Recorded data:
********************

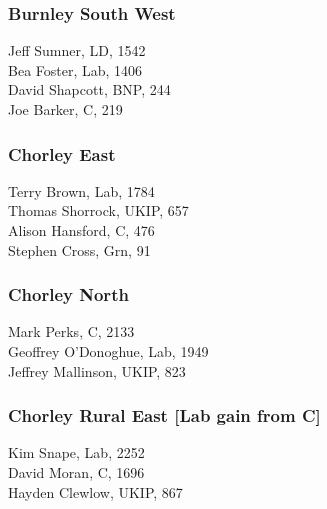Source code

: \documentclass[a4paper,openany,10pt]{book}
\begin{document}
\subsubsection*{Burnley South West}



Jeff Sumner, LD, 1542\\
Bea Foster, Lab, 1406\\
David Shapcott, BNP, 244\\
Joe Barker, C, 219\\


\subsubsection*{Chorley East}



Terry Brown, Lab, 1784\\
Thomas Shorrock, UKIP, 657\\
Alison Hansford, C, 476\\
Stephen Cross, Grn, 91\\


\subsubsection*{Chorley North}



Mark Perks, C, 2133\\
Geoffrey O'Dono\-ghue, Lab, 1949\\
Jeffrey Mallinson, UKIP, 823\\


\subsubsection*{Chorley Rural East \hspace*{\fill}\nolinebreak[1]%
\enspace\hspace*{\fill}
[Lab gain from C]}



Kim Snape, Lab, 2252\\
David Moran, C, 1696\\
Hayden Clewlow, UKIP, 867\\
\end{document}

********************

WHAT TO WORK ON
A faithful copy of all the records is required, with the pictures left out.

SOLUTION
Source code

: \documentclass[a4paper,openany,10pt]{book}
\begin{document}
\subsubsection*{Burnley South West}



Jeff Sumner, LD, 1542\\
Bea Foster, Lab, 1406\\
David Shapcott, BNP, 244\\
Joe Barker, C, 219\\


\subsubsection*{Chorley East}



Terry Brown, Lab, 1784\\
Thomas Shorrock, UKIP, 657\\
Alison Hansford, C, 476\\
Stephen Cross, Grn, 91\\


\subsubsection*{Chorley North}



Mark Perks, C, 2133\\
Geoffrey O'Dono\-ghue, Lab, 1949\\
Jeffrey Mallinson, UKIP, 823\\


\subsubsection*{Chorley Rural East \hspace*{\fill}\nolinebreak[1]%
\enspace\hspace*{\fill}
[Lab gain from C]}



Kim Snape, Lab, 2252\\
David Moran, C, 1696\\
Hayden Clewlow, UKIP, 867\\
\end{document}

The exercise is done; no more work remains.